Stored items from a collection

· · · ·

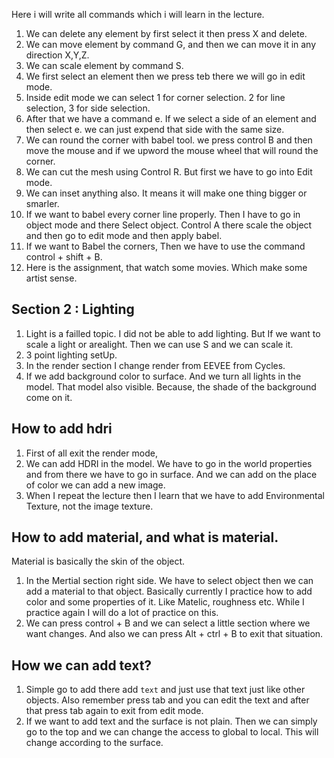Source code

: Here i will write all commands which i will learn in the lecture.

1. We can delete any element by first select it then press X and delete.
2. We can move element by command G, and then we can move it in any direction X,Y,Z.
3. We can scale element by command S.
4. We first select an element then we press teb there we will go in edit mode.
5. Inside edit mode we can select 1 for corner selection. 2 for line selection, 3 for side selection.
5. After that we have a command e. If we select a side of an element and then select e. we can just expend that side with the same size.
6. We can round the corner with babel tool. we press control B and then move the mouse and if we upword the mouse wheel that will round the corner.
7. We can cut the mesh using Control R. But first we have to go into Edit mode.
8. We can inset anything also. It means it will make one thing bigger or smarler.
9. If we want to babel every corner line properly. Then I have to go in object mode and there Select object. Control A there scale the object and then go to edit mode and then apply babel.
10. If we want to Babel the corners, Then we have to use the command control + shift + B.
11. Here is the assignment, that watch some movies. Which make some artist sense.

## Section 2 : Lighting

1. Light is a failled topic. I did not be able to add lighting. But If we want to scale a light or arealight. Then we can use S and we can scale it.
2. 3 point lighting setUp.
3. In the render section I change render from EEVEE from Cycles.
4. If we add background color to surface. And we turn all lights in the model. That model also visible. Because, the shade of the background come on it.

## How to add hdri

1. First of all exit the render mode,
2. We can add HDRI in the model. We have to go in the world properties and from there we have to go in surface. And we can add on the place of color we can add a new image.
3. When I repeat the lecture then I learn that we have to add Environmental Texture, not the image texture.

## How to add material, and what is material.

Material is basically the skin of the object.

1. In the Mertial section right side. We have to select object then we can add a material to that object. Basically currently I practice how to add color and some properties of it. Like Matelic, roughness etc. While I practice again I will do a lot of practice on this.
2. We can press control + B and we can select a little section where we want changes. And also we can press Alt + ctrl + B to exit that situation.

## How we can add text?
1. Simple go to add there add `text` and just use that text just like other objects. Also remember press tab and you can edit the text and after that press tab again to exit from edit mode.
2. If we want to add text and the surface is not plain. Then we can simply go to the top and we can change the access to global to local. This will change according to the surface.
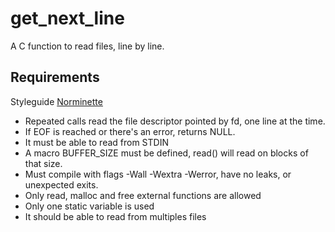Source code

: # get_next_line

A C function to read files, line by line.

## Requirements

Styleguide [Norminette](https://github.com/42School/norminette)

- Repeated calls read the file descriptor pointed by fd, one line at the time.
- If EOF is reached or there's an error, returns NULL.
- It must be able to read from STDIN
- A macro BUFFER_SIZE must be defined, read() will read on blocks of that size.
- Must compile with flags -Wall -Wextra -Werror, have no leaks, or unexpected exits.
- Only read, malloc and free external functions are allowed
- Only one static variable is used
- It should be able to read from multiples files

· · · ·

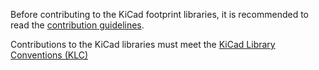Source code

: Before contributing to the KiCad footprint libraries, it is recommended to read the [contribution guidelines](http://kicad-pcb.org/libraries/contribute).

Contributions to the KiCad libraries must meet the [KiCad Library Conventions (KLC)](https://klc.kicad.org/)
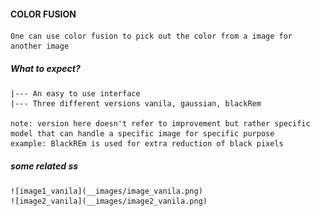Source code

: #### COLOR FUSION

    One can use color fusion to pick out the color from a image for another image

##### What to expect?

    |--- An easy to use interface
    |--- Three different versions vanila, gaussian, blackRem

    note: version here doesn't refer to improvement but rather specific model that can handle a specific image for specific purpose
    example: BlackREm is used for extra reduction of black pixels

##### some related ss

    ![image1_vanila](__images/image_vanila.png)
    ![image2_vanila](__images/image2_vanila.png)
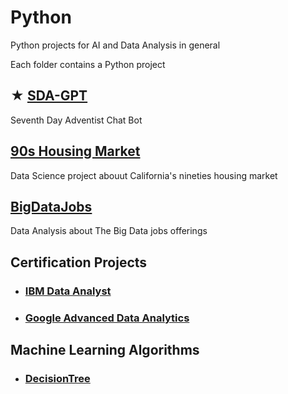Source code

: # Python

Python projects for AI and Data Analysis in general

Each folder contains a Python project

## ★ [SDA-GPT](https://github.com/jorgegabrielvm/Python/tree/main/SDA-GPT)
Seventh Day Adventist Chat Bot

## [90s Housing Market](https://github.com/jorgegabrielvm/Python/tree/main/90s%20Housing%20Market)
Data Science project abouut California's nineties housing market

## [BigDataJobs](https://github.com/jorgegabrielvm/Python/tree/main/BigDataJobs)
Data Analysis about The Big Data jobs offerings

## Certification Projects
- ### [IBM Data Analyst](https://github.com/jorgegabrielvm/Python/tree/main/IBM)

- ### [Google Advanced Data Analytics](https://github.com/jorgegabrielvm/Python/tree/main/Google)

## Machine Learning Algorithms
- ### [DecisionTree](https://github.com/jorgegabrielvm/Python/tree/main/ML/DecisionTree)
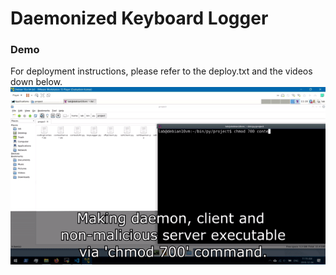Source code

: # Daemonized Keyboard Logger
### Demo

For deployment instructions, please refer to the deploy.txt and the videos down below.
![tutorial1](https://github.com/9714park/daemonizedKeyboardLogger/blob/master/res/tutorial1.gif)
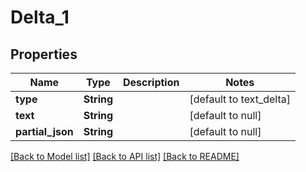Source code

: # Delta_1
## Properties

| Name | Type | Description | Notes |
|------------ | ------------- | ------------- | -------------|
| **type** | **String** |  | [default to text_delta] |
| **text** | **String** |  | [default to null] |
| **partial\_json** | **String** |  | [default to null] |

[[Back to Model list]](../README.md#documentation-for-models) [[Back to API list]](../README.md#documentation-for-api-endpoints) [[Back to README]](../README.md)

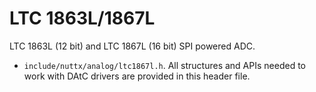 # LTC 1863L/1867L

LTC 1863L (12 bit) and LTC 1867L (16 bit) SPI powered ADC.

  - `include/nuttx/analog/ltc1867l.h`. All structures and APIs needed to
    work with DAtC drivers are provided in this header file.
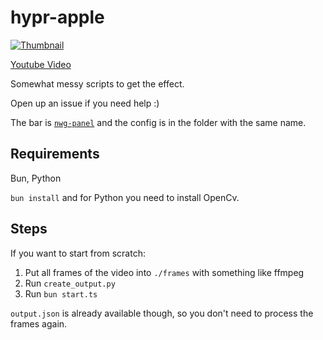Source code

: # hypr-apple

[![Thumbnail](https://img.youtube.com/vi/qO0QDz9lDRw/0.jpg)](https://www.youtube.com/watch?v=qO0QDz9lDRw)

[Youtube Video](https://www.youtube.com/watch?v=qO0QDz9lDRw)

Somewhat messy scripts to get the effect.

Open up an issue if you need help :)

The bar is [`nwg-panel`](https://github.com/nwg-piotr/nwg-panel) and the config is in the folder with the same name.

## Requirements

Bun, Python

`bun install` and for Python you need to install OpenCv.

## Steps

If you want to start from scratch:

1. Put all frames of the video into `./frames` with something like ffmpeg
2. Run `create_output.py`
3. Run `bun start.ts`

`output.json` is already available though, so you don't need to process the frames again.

· · · ·

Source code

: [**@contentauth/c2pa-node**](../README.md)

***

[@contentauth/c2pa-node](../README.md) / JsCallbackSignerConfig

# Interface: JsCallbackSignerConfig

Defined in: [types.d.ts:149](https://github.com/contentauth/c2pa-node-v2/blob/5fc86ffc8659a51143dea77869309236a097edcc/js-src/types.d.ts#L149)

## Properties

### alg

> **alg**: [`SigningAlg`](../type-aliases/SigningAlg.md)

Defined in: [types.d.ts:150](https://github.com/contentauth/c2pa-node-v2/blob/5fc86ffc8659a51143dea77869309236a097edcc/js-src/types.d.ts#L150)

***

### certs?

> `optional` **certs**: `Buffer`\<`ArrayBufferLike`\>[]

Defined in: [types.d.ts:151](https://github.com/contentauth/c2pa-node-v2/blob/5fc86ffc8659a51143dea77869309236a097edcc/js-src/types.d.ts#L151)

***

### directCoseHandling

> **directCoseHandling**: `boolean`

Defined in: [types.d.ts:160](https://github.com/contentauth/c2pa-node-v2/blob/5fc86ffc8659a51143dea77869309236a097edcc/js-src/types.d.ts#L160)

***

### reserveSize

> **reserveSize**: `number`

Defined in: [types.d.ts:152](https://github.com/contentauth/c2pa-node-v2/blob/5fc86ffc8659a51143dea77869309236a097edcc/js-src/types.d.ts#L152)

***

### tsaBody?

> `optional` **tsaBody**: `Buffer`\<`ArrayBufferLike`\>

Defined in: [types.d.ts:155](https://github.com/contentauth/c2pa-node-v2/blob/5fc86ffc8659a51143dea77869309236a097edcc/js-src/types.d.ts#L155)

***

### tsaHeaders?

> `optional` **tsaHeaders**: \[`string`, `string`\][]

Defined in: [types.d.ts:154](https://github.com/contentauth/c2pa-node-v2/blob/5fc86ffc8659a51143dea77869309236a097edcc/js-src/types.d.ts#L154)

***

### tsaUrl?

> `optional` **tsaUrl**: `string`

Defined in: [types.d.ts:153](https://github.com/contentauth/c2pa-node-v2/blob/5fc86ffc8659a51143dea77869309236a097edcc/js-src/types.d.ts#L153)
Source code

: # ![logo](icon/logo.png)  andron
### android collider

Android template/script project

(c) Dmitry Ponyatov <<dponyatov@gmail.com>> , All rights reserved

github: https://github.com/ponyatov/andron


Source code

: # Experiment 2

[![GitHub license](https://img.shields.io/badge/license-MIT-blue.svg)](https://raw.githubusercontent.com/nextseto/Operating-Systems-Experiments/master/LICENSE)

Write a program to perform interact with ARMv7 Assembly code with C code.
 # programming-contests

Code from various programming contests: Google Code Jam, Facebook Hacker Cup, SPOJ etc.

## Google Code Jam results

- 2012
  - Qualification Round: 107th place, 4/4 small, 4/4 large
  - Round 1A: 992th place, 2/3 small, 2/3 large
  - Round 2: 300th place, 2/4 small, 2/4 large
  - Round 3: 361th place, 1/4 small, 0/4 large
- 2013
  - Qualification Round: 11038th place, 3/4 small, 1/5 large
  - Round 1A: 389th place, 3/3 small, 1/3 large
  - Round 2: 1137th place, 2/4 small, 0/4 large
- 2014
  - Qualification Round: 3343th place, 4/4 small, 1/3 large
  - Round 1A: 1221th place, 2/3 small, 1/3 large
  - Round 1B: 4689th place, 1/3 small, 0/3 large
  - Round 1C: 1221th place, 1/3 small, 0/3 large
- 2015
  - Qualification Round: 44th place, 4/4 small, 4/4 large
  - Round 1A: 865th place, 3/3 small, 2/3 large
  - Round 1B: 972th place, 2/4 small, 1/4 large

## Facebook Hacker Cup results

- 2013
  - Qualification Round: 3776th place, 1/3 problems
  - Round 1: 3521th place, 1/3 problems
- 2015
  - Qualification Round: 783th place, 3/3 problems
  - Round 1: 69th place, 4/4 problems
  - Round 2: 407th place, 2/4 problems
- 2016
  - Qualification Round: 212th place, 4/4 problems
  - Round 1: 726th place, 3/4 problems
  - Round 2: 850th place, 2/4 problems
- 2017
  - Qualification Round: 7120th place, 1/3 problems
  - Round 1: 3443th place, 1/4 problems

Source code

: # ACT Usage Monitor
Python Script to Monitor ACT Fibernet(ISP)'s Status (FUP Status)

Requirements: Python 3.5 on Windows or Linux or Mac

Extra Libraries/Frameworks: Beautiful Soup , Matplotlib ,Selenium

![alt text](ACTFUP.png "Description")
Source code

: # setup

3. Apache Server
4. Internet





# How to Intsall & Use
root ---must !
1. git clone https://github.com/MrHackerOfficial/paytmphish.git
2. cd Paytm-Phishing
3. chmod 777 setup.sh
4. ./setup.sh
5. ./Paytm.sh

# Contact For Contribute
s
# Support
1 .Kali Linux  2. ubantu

· · · ·

> **WORK TO COMPLETE**:
Starting with the line that holds "### directCoseHandling" and ending with the line that holds "### reserveSize", retype every line in the data above exactly, and nothing else.

> **WRITTEN RESPONSE**:
### directCoseHandling

> **directCoseHandling**: `boolean`

Defined in: [types.d.ts:160](https://github.com/contentauth/c2pa-node-v2/blob/5fc86ffc8659a51143dea77869309236a097edcc/js-src/types.d.ts#L160)

***

### reserveSize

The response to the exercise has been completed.